BEGIN The records
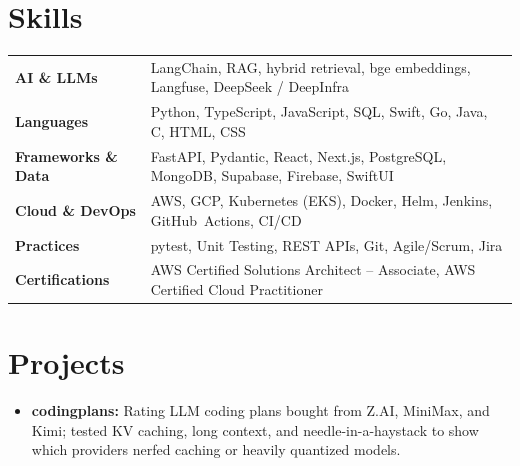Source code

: \documentclass[11pt, letterpaper]{article}
\begin{document}
\section{Skills}
\begin{tabularx}{\textwidth}{@{}l @{\hspace{7pt}} >{\raggedright\arraybackslash}X@{}}
  \textbf{AI \& LLMs} & LangChain, RAG, hybrid retrieval, bge embeddings, Langfuse, DeepSeek / DeepInfra \\[1pt]
  \textbf{Languages} & Python, TypeScript, JavaScript, SQL, Swift, Go, Java, C, HTML, CSS \\[1pt]
  \textbf{Frameworks \& Data} & FastAPI, Pydantic, React, Next.js, PostgreSQL, MongoDB, Supabase, Firebase, SwiftUI \\[1pt]
  \textbf{Cloud \& DevOps} & AWS, GCP, Kubernetes (EKS), Docker, Helm, Jenkins, GitHub~Actions, CI/CD \\[1pt]
  \textbf{Practices} & pytest, Unit Testing, REST APIs, Git, Agile/Scrum, Jira \\[1pt]
  \textbf{Certifications} & AWS Certified Solutions Architect -- Associate, AWS Certified Cloud Practitioner \\
\end{tabularx}

\section{Projects}
\begin{itemize}
  \item \textbf{codingplans:} Rating LLM coding plans bought from Z.AI, MiniMax, and Kimi; tested KV caching, long context, and needle-in-a-haystack to show which providers nerfed caching or heavily quantized models.
\end{itemize}
\end{document}
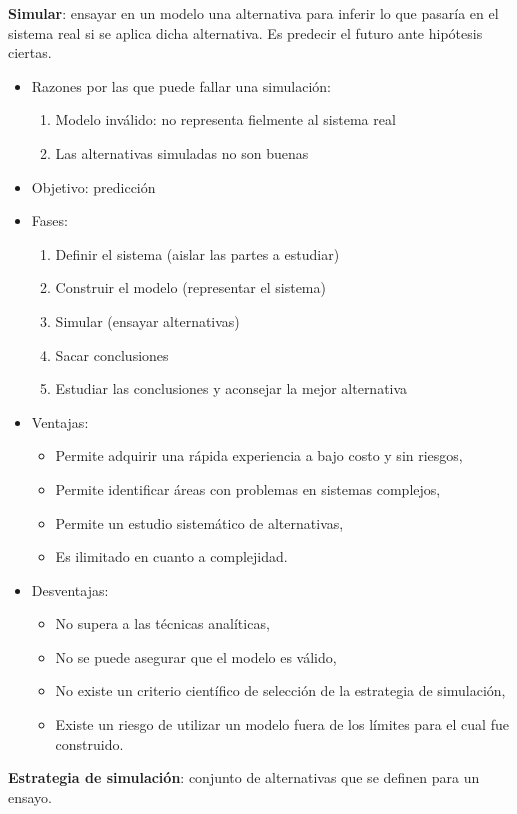\documentclass[12pt,a4paper, twoside]{paquetes-apunte/apunte}
\begin{document}
\textbf{Simular}: ensayar en un modelo una alternativa para inferir
lo que pasaría en el sistema real si se aplica dicha alternativa.
Es predecir el futuro ante hipótesis ciertas.
\begin{itemize}
\item Razones por las que puede fallar una simulación:

\begin{enumerate}
\item Modelo inválido: no representa fielmente al sistema real
\item Las alternativas simuladas no son buenas
\end{enumerate}
\item Objetivo: predicción
\item Fases:

\begin{enumerate}
\item Definir el sistema (aislar las partes a estudiar)
\item Construir el modelo (representar el sistema)
\item Simular (ensayar alternativas)
\item Sacar conclusiones
\item Estudiar las conclusiones y aconsejar la mejor alternativa
\end{enumerate}
\item Ventajas:

\begin{itemize}
\item Permite adquirir una rápida experiencia a bajo costo y sin riesgos,
\item Permite identificar áreas con problemas en sistemas complejos,
\item Permite un estudio sistemático de alternativas,
\item Es ilimitado en cuanto a complejidad.
\end{itemize}
\item Desventajas:

\begin{itemize}
\item No supera a las técnicas analíticas,
\item No se puede asegurar que el modelo es válido,
\item No existe un criterio científico de selección de la estrategia de
simulación,
\item Existe un riesgo de utilizar un modelo fuera de los límites para el
cual fue construido.
\end{itemize}
\end{itemize}
\textbf{Estrategia de simulación}: conjunto de alternativas que se
definen para un ensayo.
\end{document}
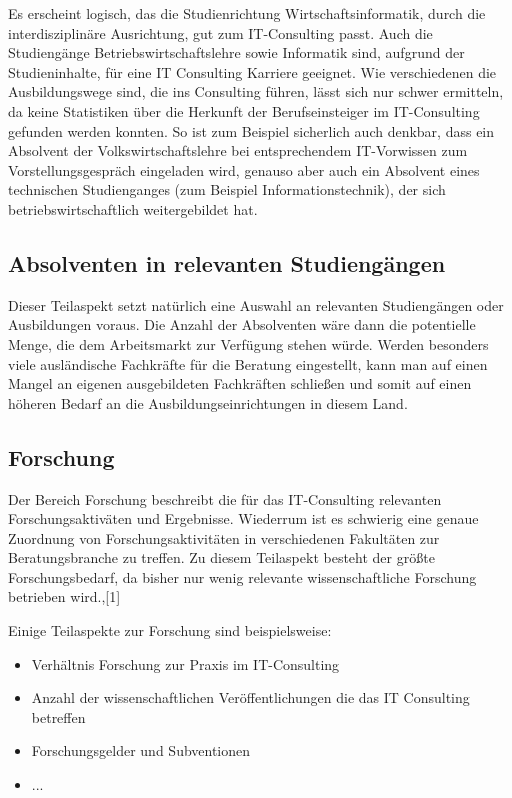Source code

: Es erscheint logisch, das die Studienrichtung Wirtschaftsinformatik, durch die interdisziplinäre Ausrichtung, gut zum IT-Consulting passt. Auch die Studiengänge Betriebswirtschaftslehre sowie Informatik sind, aufgrund der Studieninhalte, für eine IT Consulting Karriere geeignet. Wie verschiedenen die Ausbildungswege sind, die ins Consulting führen, lässt sich nur schwer ermitteln, da keine Statistiken über die Herkunft der Berufseinsteiger im IT-Consulting gefunden werden konnten.
So ist zum Beispiel sicherlich auch denkbar, dass ein Absolvent der Volkswirtschaftslehre bei entsprechendem IT-Vorwissen zum Vorstellungsgespräch eingeladen wird, genauso aber auch ein Absolvent eines technischen Studienganges (zum Beispiel Informationstechnik), der sich betriebswirtschaftlich weitergebildet hat.

\subsection*{Absolventen in relevanten Studiengängen}
Dieser Teilaspekt setzt natürlich eine Auswahl an relevanten Studiengängen oder Ausbildungen voraus. Die Anzahl der Absolventen wäre dann die potentielle Menge, die dem Arbeitsmarkt zur Verfügung stehen würde. Werden besonders viele ausländische Fachkräfte für die Beratung eingestellt, kann man auf einen Mangel an eigenen ausgebildeten Fachkräften schließen und somit auf einen höheren Bedarf an die Ausbildungseinrichtungen in diesem Land.

\subsection*{Forschung}
Der Bereich Forschung beschreibt die für das IT-Consulting relevanten Forschungsaktiväten und Ergebnisse. Wiederrum ist es schwierig eine genaue Zuordnung von Forschungsaktivitäten in verschiedenen Fakultäten zur Beratungsbranche zu treffen. Zu diesem Teilaspekt besteht der größte Forschungsbedarf, da bisher nur wenig relevante wissenschaftliche Forschung betrieben wird.\cite[10]{nissen2007consulting},\cite{IDSScheer}[1]

Einige Teilaspekte zur Forschung sind beispielsweise:
\begin{itemize}
\item Verhältnis Forschung zur Praxis im IT-Consulting
\item Anzahl der wissenschaftlichen Veröffentlichungen die das IT Consulting betreffen
\item Forschungsgelder und Subventionen
\item ...
\end{itemize}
END The records
## [Problem statement]
Would you return all the data exactly as given, minus the pictures?

## [The answer]
Source code

: \documentclass[11pt, letterpaper]{article}
\begin{document}
\section{Skills}
\begin{tabularx}{\textwidth}{@{}l @{\hspace{7pt}} >{\raggedright\arraybackslash}X@{}}
  \textbf{AI \& LLMs} & LangChain, RAG, hybrid retrieval, bge embeddings, Langfuse, DeepSeek / DeepInfra \\[1pt]
  \textbf{Languages} & Python, TypeScript, JavaScript, SQL, Swift, Go, Java, C, HTML, CSS \\[1pt]
  \textbf{Frameworks \& Data} & FastAPI, Pydantic, React, Next.js, PostgreSQL, MongoDB, Supabase, Firebase, SwiftUI \\[1pt]
  \textbf{Cloud \& DevOps} & AWS, GCP, Kubernetes (EKS), Docker, Helm, Jenkins, GitHub~Actions, CI/CD \\[1pt]
  \textbf{Practices} & pytest, Unit Testing, REST APIs, Git, Agile/Scrum, Jira \\[1pt]
  \textbf{Certifications} & AWS Certified Solutions Architect -- Associate, AWS Certified Cloud Practitioner \\
\end{tabularx}

\section{Projects}
\begin{itemize}
  \item \textbf{codingplans:} Rating LLM coding plans bought from Z.AI, MiniMax, and Kimi; tested KV caching, long context, and needle-in-a-haystack to show which providers nerfed caching or heavily quantized models.
\end{itemize}
\end{document}
\documentclass[12pt,a4paper, twoside]{paquetes-apunte/apunte}
\begin{document}
\textbf{Simular}: ensayar en un modelo una alternativa para inferir
lo que pasaría en el sistema real si se aplica dicha alternativa.
Es predecir el futuro ante hipótesis ciertas.
\begin{itemize}
\item Razones por las que puede fallar una simulación:

\begin{enumerate}
\item Modelo inválido: no representa fielmente al sistema real
\item Las alternativas simuladas no son buenas
\end{enumerate}
\item Objetivo: predicción
\item Fases:

\begin{enumerate}
\item Definir el sistema (aislar las partes a estudiar)
\item Construir el modelo (representar el sistema)
\item Simular (ensayar alternativas)
\item Sacar conclusiones
\item Estudiar las conclusiones y aconsejar la mejor alternativa
\end{enumerate}
\item Ventajas:

\begin{itemize}
\item Permite adquirir una rápida experiencia a bajo costo y sin riesgos,
\item Permite identificar áreas con problemas en sistemas complejos,
\item Permite un estudio sistemático de alternativas,
\item Es ilimitado en cuanto a complejidad.
\end{itemize}
\item Desventajas:

\begin{itemize}
\item No supera a las técnicas analíticas,
\item No se puede asegurar que el modelo es válido,
\item No existe un criterio científico de selección de la estrategia de
simulación,
\item Existe un riesgo de utilizar un modelo fuera de los límites para el
cual fue construido.
\end{itemize}
\end{itemize}
\textbf{Estrategia de simulación}: conjunto de alternativas que se
definen para un ensayo.
\end{document}
Source code

: Es erscheint logisch, das die Studienrichtung Wirtschaftsinformatik, durch die interdisziplinäre Ausrichtung, gut zum IT-Consulting passt. Auch die Studiengänge Betriebswirtschaftslehre sowie Informatik sind, aufgrund der Studieninhalte, für eine IT Consulting Karriere geeignet. Wie verschiedenen die Ausbildungswege sind, die ins Consulting führen, lässt sich nur schwer ermitteln, da keine Statistiken über die Herkunft der Berufseinsteiger im IT-Consulting gefunden werden konnten.
So ist zum Beispiel sicherlich auch denkbar, dass ein Absolvent der Volkswirtschaftslehre bei entsprechendem IT-Vorwissen zum Vorstellungsgespräch eingeladen wird, genauso aber auch ein Absolvent eines technischen Studienganges (zum Beispiel Informationstechnik), der sich betriebswirtschaftlich weitergebildet hat.

\subsection*{Absolventen in relevanten Studiengängen}
Dieser Teilaspekt setzt natürlich eine Auswahl an relevanten Studiengängen oder Ausbildungen voraus. Die Anzahl der Absolventen wäre dann die potentielle Menge, die dem Arbeitsmarkt zur Verfügung stehen würde. Werden besonders viele ausländische Fachkräfte für die Beratung eingestellt, kann man auf einen Mangel an eigenen ausgebildeten Fachkräften schließen und somit auf einen höheren Bedarf an die Ausbildungseinrichtungen in diesem Land.

\subsection*{Forschung}
Der Bereich Forschung beschreibt die für das IT-Consulting relevanten Forschungsaktiväten und Ergebnisse. Wiederrum ist es schwierig eine genaue Zuordnung von Forschungsaktivitäten in verschiedenen Fakultäten zur Beratungsbranche zu treffen. Zu diesem Teilaspekt besteht der größte Forschungsbedarf, da bisher nur wenig relevante wissenschaftliche Forschung betrieben wird.\cite[10]{nissen2007consulting},\cite{IDSScheer}[1]

Einige Teilaspekte zur Forschung sind beispielsweise:
\begin{itemize}
\item Verhältnis Forschung zur Praxis im IT-Consulting
\item Anzahl der wissenschaftlichen Veröffentlichungen die das IT Consulting betreffen
\item Forschungsgelder und Subventionen
\item ...
\end{itemize}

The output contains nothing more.